Bike rack will find new home in downtown Bemidji after DDA decision
BEMIDJI - The controversial downtown bike rack will not be placed in front of the Cabin Coffeehouse and Cafe, but new locations are being proposed to create a friendlier downtown for cyclists.
"We want to create a new win-win situation for a new master bike plan for the downtown and to have a bike-friendly downtown," Downtown Development Authority member Mitch Rautio said Wednesday morning at the authority's meeting.
Rautio served on the bike rack task force with DDA members Linda Autrey, Denise Koenigsberg and Noemi Aylesworth, owner of the Cabin.
The task force proposed new locations to add to the 30 public and private bike racks that already exist downtown. With approval from area businesses, the task force proposed adding bike corrals at the following locations:
-- On Third Street Northwest, near Patterson's Menswear.
-- On Minnesota Avenue Northwest, north of the Third Street intersection.
-- On Fourth Street, just east of the Beltrami Avenue intersection.
Each corral would hold approximately 18 bikes. Rautio said he would like to see the bike racks look nice and maybe be made by a local artist like Al Belleveau who built the rack that sparked the controversy.

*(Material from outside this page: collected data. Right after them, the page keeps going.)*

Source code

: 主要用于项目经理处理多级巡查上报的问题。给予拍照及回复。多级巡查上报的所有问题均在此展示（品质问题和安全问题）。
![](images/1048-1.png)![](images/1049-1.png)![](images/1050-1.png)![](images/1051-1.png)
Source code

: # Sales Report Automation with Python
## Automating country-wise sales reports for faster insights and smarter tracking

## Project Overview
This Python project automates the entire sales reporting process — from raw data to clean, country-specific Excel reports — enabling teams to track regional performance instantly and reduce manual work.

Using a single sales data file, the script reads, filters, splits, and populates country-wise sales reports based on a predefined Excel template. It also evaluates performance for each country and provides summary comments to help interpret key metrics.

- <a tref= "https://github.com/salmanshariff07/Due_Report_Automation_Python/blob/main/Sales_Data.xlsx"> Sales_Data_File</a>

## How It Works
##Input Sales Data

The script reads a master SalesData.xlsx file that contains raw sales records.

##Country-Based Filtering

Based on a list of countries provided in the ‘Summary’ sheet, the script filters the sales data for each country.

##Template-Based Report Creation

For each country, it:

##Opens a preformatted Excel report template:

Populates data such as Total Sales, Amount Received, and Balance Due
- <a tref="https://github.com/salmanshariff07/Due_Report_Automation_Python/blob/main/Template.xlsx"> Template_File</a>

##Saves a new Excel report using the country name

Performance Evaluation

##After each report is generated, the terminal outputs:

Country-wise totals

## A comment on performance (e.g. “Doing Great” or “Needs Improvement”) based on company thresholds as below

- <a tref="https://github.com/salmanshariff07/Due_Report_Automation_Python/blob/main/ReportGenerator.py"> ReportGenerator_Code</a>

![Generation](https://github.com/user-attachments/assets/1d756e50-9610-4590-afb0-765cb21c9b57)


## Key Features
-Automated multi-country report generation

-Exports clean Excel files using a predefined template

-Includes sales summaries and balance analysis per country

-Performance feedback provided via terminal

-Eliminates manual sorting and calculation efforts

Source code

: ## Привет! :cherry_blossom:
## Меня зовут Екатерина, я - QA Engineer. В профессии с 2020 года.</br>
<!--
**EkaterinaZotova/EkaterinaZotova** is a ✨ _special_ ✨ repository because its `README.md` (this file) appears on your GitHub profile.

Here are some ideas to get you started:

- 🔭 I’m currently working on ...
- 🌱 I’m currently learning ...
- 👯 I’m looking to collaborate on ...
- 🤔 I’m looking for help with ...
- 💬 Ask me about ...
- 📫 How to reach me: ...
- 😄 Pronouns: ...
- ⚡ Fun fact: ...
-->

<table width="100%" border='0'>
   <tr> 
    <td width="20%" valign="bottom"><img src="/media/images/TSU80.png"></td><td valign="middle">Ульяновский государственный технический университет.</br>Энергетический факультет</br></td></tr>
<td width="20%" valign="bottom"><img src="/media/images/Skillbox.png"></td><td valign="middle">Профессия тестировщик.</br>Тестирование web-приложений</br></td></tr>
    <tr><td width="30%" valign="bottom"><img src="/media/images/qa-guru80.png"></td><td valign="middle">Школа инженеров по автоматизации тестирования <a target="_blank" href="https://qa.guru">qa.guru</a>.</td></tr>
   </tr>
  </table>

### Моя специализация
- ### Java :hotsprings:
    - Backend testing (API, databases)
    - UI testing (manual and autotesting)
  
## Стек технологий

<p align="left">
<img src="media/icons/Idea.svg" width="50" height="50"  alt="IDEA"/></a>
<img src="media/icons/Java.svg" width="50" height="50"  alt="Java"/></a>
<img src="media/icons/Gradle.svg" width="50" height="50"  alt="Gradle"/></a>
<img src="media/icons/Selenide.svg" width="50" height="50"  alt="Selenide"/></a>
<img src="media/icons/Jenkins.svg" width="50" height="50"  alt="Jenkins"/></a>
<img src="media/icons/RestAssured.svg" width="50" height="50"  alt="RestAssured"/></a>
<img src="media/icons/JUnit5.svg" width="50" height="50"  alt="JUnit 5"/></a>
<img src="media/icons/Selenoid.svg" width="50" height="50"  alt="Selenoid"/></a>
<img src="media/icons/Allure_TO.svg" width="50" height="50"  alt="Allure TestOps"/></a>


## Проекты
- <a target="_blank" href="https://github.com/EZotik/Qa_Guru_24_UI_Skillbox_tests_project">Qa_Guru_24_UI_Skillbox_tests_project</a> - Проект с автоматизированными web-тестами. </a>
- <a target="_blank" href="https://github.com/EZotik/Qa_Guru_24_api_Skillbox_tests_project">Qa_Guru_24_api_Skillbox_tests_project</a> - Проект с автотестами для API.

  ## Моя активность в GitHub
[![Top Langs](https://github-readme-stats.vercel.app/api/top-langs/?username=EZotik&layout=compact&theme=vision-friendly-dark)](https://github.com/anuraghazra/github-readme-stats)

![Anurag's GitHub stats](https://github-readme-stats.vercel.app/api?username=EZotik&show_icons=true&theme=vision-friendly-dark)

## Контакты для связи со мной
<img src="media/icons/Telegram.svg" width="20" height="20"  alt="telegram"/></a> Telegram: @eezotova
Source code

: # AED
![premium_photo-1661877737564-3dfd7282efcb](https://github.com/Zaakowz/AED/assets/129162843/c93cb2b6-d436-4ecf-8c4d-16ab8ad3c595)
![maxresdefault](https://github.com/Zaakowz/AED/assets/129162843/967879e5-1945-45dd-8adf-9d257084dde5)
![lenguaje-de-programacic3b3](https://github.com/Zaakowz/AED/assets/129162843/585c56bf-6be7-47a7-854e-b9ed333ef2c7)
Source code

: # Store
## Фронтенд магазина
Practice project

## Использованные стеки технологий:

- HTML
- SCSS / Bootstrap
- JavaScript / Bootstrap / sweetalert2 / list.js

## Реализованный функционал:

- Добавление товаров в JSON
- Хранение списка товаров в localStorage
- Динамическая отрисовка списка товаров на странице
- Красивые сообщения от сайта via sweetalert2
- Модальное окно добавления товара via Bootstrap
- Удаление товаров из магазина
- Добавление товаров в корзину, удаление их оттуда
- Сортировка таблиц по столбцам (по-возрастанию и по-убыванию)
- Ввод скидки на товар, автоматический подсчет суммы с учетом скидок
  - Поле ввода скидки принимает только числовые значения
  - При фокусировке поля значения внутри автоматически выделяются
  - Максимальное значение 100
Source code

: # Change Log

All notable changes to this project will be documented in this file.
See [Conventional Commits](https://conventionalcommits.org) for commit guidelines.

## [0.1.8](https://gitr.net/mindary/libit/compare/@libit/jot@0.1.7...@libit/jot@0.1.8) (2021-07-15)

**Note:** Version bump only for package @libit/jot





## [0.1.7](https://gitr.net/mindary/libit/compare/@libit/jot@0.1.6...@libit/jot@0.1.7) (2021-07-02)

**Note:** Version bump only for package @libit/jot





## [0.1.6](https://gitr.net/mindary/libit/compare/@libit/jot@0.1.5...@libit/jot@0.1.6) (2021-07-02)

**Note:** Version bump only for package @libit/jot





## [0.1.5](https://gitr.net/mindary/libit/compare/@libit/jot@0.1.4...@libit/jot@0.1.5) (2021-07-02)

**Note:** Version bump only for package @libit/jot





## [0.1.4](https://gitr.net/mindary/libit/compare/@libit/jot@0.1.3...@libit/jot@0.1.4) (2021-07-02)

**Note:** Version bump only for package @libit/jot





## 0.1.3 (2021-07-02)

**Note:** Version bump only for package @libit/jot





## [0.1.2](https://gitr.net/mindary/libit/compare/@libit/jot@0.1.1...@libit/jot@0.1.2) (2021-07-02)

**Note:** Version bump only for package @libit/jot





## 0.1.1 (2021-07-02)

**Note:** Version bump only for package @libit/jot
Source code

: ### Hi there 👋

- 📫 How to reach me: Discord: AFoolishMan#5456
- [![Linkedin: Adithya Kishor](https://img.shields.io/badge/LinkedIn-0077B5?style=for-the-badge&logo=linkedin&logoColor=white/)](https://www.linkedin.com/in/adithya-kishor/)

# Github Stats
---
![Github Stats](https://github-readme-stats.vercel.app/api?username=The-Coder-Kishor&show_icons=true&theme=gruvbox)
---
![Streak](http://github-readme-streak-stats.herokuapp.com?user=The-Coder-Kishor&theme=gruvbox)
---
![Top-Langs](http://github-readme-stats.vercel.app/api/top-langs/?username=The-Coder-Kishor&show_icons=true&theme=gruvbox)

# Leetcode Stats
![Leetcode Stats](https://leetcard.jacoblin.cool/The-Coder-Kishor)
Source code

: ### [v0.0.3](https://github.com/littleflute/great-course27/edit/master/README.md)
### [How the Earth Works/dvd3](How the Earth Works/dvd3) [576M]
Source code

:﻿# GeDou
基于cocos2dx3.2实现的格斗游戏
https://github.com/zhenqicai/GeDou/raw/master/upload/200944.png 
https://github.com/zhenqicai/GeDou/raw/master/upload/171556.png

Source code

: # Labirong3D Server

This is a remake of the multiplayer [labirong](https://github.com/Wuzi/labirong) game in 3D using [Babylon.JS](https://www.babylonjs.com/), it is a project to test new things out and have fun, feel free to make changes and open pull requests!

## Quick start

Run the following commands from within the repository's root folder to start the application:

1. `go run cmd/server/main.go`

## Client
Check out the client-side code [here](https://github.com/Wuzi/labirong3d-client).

A motion was carried to move forward with the master plan, recommending it to the city and getting opinions from businesses in the proposed areas. The motion leaves Belleveau's bike rack without a home for now.
Aylesworth said one problem with the proposal is the continued delay to getting bike racks out. The bike rack in front of the Cabin was set to be put out on May 15.
Her main concern is May 23, when a group of 50 cyclists from the Twin Cities will be in town. Autrey said the bikers will have to use the 30 existing racks in town.
The bike rack has spent part of the last two summers outside of the Cabin. It has become controversial in that some area businesses have objected to its placement on the street, taking up a parking spot.
One of the concerns with the loss of the parking space, earlier stated by workers at the Paul Bunyan Senior Activity, is the availability of nearby parking spaces for seniors. The senior center has asked for a drop-off zone outside of the center to allow seniors with mobility issues to more easily get in and out of the senior center. That request has never been granted.
In addressing that issue Wednesday, the DDA made a motion to allow for a 15-minute parking spot in front of the senior center on Third Street.
"We are following the keep-it-simple plan," Autrey "We have no loading zones in downtown."
DDA President Ken Cobb said that a loading and unloading parking spot can be vague whereas a 15-minute parking spot can be used for the same purpose and more easily clarify time constraints.
Downtown currently has six 15-minute spots, and addressing the issue in the entire downtown will be useful for all business owners.
"The 15-minute spots will be useful for the retailers, the bakers, the engineering firms (and) it works for deliveries and quick stops for everyone," Autrey said.